No matter your heritage, your ancestors lived off the land and resources of their local environment and those turned into trade which led to economic diversity in most places. Some more than others…. depending on the lands mineral deposits, oil deposits, geographic location and political connections; some places manage to hold on to more of the traditional ways and some loose them entirely...
I will attempt to "link" to my 3 colleagues I commented on. First is James White a former student athlete of mine here in Juneau, welcome back James! The next is Ernestine Hayes whom I just picked because I liked her blog. And last but not least was Eric Ellefson, I think I will enjoy reading the blogs of a "new young teaching white guy from the lower-48" in a native village...lol, as I have been one.
First I will remind everyone to save, save, save their work before they are done so if something goes wrong you don't have to start over....
As I read this material and watched the video on Chevak and others my mind raced. I have long been interested in how things where done in the past and have respected those who survived this and other harsh climates.
I remember one of many white-outs while I lived and worked in Chevak, I got word that the girls basketball team was over due from Hooper bay. People gathered at the school as the VHS got the word out. People brought their snow machines, extra fuel cans, food, blankets and modern gizmo's like my GPS. Suffice it to say the first mission was unsuccessful and we almost lost a couple other people. The next morning a local man with much experience found the team and got them home safe just using the blueprint of the land in his head! The team and Coach did what they needed to to survive until help arrived as they had been taught. I looked at my GPS and laughed to myself.

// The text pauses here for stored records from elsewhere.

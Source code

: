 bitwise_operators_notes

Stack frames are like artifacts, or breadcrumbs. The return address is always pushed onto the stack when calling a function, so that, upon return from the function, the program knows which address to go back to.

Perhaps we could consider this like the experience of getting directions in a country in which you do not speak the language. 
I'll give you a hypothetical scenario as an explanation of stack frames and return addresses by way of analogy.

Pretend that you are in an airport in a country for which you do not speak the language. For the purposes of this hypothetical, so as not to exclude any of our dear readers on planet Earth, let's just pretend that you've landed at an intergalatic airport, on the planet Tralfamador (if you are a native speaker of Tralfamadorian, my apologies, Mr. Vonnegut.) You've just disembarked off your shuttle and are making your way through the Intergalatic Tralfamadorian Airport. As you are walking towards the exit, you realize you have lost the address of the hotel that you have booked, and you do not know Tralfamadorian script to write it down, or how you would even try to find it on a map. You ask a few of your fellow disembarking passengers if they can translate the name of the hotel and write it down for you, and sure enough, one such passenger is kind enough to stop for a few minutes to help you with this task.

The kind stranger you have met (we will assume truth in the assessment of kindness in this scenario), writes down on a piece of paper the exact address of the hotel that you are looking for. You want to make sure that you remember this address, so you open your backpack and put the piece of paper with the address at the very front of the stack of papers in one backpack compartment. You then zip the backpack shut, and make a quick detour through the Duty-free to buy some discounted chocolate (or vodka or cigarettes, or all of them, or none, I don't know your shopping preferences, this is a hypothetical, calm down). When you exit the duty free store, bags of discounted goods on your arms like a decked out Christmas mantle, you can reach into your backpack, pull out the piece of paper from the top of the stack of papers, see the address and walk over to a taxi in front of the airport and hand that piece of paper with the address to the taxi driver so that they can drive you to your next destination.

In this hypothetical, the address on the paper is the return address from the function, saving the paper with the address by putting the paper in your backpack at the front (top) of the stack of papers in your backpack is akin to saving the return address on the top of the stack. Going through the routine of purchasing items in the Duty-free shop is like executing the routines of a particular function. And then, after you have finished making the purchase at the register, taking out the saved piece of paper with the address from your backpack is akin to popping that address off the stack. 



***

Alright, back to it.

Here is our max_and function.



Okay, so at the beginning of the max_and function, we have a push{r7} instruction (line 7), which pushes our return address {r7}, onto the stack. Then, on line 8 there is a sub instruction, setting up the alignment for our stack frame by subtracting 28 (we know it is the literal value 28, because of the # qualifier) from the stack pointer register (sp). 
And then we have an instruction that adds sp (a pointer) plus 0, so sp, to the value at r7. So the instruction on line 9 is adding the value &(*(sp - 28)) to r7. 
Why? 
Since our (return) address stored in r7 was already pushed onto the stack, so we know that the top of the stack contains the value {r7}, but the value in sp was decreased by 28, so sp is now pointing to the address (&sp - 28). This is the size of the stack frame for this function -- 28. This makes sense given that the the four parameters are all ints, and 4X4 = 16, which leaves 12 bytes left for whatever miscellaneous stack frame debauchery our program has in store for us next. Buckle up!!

I also got to spend time with my students and Native Alaskan colleagues in a true "sea week" 5 days out in the tundra, making camps, winding around rivers by boat, hunting seal, visiting old village sites, listening to stories of a way of life not so long ago, yet so different. I was like a sponge, soaking up all I could and wishing I had a notebook, then realizing one is not needed if you listen. I wanted to share everything I learned but, had no audience as my students where their with me and had heard the stories each year I was told. I went back the next year too and enjoyed it even more, listening and learning things I was not sure when I would use but enjoying my opportunity.

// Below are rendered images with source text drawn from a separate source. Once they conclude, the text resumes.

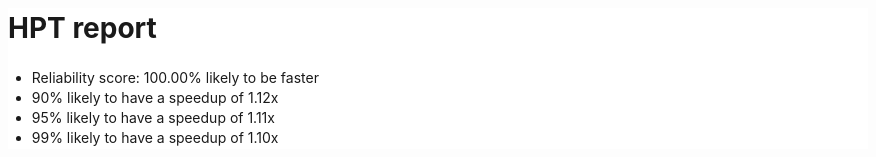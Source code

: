 
# HPT report

- Reliability score: 100.00% likely to be faster
- 90% likely to have a speedup of 1.12x
- 95% likely to have a speedup of 1.11x
- 99% likely to have a speedup of 1.10x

I now have the chance to share some of the knowledge I learned! After Chevak I taught only Business and Finance, now I am finally teaching science and can't wait to share some of the stories I was told as the topics arise. I was worried I could not remember enough to speak to them, however, the resources I have already found in Teacher's Domain have given me the confidence and information to bring them forward.

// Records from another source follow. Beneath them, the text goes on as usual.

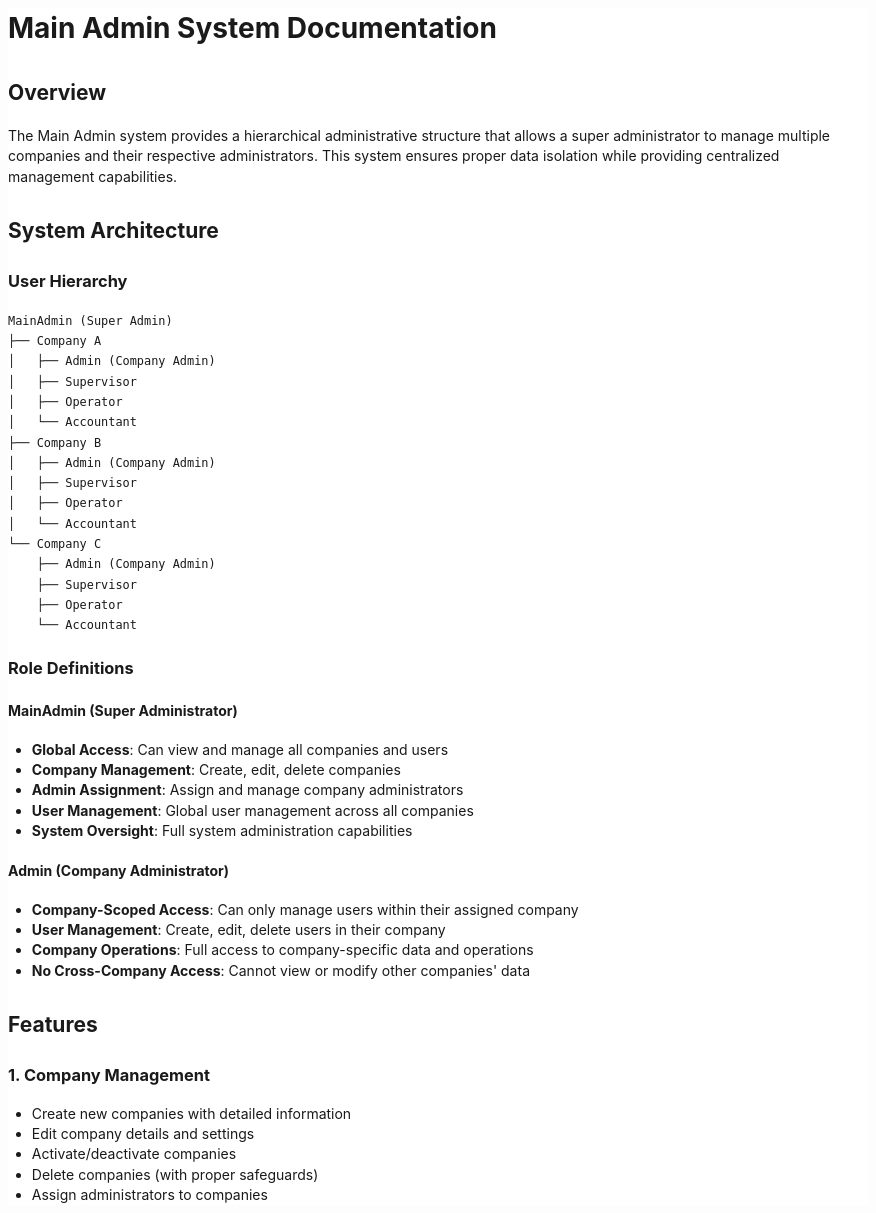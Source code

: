 # Main Admin System Documentation

## Overview

The Main Admin system provides a hierarchical administrative structure that allows a super administrator to manage multiple companies and their respective administrators. This system ensures proper data isolation while providing centralized management capabilities.

## System Architecture

### User Hierarchy

```
MainAdmin (Super Admin)
├── Company A
│   ├── Admin (Company Admin)
│   ├── Supervisor
│   ├── Operator
│   └── Accountant
├── Company B
│   ├── Admin (Company Admin)
│   ├── Supervisor
│   ├── Operator
│   └── Accountant
└── Company C
    ├── Admin (Company Admin)
    ├── Supervisor
    ├── Operator
    └── Accountant
```

### Role Definitions

#### MainAdmin (Super Administrator)
- **Global Access**: Can view and manage all companies and users
- **Company Management**: Create, edit, delete companies
- **Admin Assignment**: Assign and manage company administrators
- **User Management**: Global user management across all companies
- **System Oversight**: Full system administration capabilities

#### Admin (Company Administrator)
- **Company-Scoped Access**: Can only manage users within their assigned company
- **User Management**: Create, edit, delete users in their company
- **Company Operations**: Full access to company-specific data and operations
- **No Cross-Company Access**: Cannot view or modify other companies' data

## Features

### 1. Company Management
- Create new companies with detailed information
- Edit company details and settings
- Activate/deactivate companies
- Delete companies (with proper safeguards)
- Assign administrators to companies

This is the current site of Chevak (with my old buddy Gin, the dog)
This is the old site of the village, it was getting to small and the water level was making it unsafe. There are many remnants of the sod huts and old tools used there. I'm sorry to not remember the spelling of this grand place...
I have many places I love to be, all of which are better with family and friends. This one is from Coglan Island picnicing with the kids after catching a few fish earlier in the day.
Special assignment:
This is a picture of the area I was born.It has experienced heavy erosion over the past 12,000 years of the Holocene, like all places on this “Google Earth”.The dominant formations near my birth place are alluvial fans and fan deltas, these have left a common landscape now scared by drainage patterns and covered in hearty foliage.